Gannett Co.’s board of directors said Monday that it had rejected a $1.36-billion buyout bid from fellow newspaper owner Digital First Media, questioning the would-be buyer’s motives and accusing it of trying to conceal its “inability to finance and complete” the deal.
“After careful review and consideration, conducted in consultation with its financial and legal advisers, the Gannett board concluded that MNG’s unsolicited proposal undervalues Gannett and is not in the best interests of Gannett and its shareholders,” the company — whose newspapers include USA Today, the Ventura County Star and Palm Springs’ Desert Sun — said in a news release. “In addition, Gannett does not believe MNG’s proposal is credible.”
Digital First — which is being rebranded as MNG Enterprises and whose newspapers include the Orange County Register, Los Angeles Daily News and Denver Post — quickly fired back. It said it had hired a Wall Street investment bank, Moelis & Co., to help finance the deal and was considering nominating new Gannett board members this week.
“MNG will consider its options in the coming days, including nominating a slate of individuals to the Gannett board who agree that Gannett shareholders should decide for themselves whether to accept our premium cash offer or other alternatives for immediate and certain value,” Digital First said in a statement.
MNG owns about 200 publications. Backed by hedge fund Alden Global Capital, it told Gannett last month that Gannett’s executives had made a series of “value-destroying” decisions. MNG urged the board to sell the company, including USA Today and more than 100 outlets, for $12 a share, about 41% more than what the stock was trading for at the time.
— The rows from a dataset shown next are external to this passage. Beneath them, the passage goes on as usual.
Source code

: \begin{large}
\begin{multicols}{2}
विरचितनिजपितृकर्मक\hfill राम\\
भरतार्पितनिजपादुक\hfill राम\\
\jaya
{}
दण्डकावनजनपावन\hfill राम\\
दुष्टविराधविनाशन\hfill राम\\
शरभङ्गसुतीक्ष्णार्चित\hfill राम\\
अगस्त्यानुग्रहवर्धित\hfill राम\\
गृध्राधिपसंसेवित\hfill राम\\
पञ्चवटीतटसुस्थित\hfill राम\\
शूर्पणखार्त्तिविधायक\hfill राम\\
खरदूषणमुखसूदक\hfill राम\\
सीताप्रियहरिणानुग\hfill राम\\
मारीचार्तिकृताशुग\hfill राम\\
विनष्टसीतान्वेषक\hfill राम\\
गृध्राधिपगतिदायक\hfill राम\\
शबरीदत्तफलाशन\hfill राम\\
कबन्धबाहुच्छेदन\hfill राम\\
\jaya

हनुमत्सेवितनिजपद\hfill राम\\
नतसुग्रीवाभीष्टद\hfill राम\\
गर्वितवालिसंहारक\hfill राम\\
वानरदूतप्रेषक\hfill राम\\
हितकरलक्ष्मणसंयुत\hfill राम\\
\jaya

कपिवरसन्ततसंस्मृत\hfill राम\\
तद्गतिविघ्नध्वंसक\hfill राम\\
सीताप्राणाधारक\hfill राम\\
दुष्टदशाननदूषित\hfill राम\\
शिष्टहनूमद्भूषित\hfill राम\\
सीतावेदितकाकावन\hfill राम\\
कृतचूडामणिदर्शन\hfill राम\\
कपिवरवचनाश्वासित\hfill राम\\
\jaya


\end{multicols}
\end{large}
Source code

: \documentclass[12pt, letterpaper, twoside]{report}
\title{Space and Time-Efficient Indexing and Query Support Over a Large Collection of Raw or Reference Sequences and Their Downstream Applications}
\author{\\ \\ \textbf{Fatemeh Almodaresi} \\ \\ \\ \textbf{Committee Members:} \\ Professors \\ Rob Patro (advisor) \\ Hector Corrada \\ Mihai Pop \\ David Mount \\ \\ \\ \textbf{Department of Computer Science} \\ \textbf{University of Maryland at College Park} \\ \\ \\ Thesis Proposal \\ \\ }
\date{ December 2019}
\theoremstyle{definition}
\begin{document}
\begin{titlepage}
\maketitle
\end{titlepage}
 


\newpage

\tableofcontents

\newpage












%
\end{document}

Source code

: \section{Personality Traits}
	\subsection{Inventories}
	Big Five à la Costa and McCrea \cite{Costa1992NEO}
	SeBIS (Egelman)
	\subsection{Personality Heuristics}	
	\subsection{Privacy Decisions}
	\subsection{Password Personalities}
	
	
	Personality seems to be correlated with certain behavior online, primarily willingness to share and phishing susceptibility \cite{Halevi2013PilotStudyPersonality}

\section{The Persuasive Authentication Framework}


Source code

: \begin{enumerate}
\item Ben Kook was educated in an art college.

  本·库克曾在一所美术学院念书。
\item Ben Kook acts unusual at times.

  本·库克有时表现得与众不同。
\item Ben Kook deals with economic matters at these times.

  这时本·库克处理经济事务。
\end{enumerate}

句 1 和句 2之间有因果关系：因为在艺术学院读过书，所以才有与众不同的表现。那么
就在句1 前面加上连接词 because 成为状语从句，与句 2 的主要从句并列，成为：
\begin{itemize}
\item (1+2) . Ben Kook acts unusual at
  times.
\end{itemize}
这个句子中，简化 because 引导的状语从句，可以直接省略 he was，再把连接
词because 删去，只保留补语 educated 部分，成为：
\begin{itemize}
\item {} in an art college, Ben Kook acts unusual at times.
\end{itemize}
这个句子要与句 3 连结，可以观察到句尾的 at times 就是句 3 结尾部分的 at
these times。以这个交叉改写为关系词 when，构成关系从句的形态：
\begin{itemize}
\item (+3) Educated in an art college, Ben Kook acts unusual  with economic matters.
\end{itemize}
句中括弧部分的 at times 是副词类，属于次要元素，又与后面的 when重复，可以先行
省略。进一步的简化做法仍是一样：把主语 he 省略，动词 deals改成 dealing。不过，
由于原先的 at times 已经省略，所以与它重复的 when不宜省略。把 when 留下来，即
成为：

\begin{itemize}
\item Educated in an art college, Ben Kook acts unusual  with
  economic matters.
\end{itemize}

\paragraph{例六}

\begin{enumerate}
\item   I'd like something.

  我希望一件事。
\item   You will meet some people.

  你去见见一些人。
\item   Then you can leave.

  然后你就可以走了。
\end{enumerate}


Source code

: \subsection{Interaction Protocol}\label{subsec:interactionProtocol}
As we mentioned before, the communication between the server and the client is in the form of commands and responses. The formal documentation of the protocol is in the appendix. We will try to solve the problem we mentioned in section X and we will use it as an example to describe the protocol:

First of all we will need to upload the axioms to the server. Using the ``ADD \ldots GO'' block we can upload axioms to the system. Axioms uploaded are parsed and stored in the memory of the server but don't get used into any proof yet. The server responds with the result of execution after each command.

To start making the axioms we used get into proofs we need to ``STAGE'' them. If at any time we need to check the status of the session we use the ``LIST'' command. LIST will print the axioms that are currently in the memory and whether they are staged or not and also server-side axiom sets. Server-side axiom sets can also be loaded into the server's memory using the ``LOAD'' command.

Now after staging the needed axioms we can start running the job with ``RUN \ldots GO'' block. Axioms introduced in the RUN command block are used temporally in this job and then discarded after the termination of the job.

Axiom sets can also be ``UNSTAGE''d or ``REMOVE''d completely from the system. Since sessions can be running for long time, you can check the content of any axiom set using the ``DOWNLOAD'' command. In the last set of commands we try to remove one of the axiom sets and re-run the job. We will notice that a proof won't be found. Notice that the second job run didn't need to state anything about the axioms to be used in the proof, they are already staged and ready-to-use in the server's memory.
Gannett shares slipped 2.2% to $10.97 on Monday.
Gannett’s board contends it was prepared to discuss the buyout proposal until MNG insisted on Gannett officials signing non-disclosure agreements and refused to explain in writing how it would finance the purchase or address potential antitrust concerns.
“In light of this, Gannett now questions MNG’s motives and can only conclude that the proposed [non-disclosure agreement] is a distraction designed to mask MNG’s inability to finance and complete the proposed transaction,” Gannett’s board wrote.
At the heart of the takeover bid are competing views of how best to monetize the newspaper industry, which is struggling with declining circulation and other changes. Despite making a series of layoffs — including some last week — Gannett has moved to build on its newspaper brands by growing digital readership, serving both shareholders and the public in the process.
“We believe that our future — and that of the industry — turns on thoughtful investments in journalism and marketing solutions, so we can deliver engagement when, where and how our audiences and customers demand it,” J. Jeffry Louis, Gannett board chairman, said in his company’s statement.
But MNG is Gannett’s largest active shareholder, with a 7.5% stake. Its executives argue that Gannett’s digital investments have not paid off and that the company should stop making any new digital investments and not fill key leadership posts, including the chief executive job, until it pursues a new strategy.
When it has previously taken over newspapers, including the bankrupt Journal Register chain, MNG has dramatically cut staff and, in some cases, sold the newspapers’ offices. That has prompted outcries from critics who say the company lays off journalists without regard for newspapers’ roles in their communities.
Meanwhile, digital-only news outlets, including Buzzfeed and Vice, have recently made cuts too.
On Monday, MNG criticized Gannett’s “pie in the sky” turnaround plans, saying Gannett “cannot be counted on to deliver value superior to the immediate and substantial premium being offered by MNG.”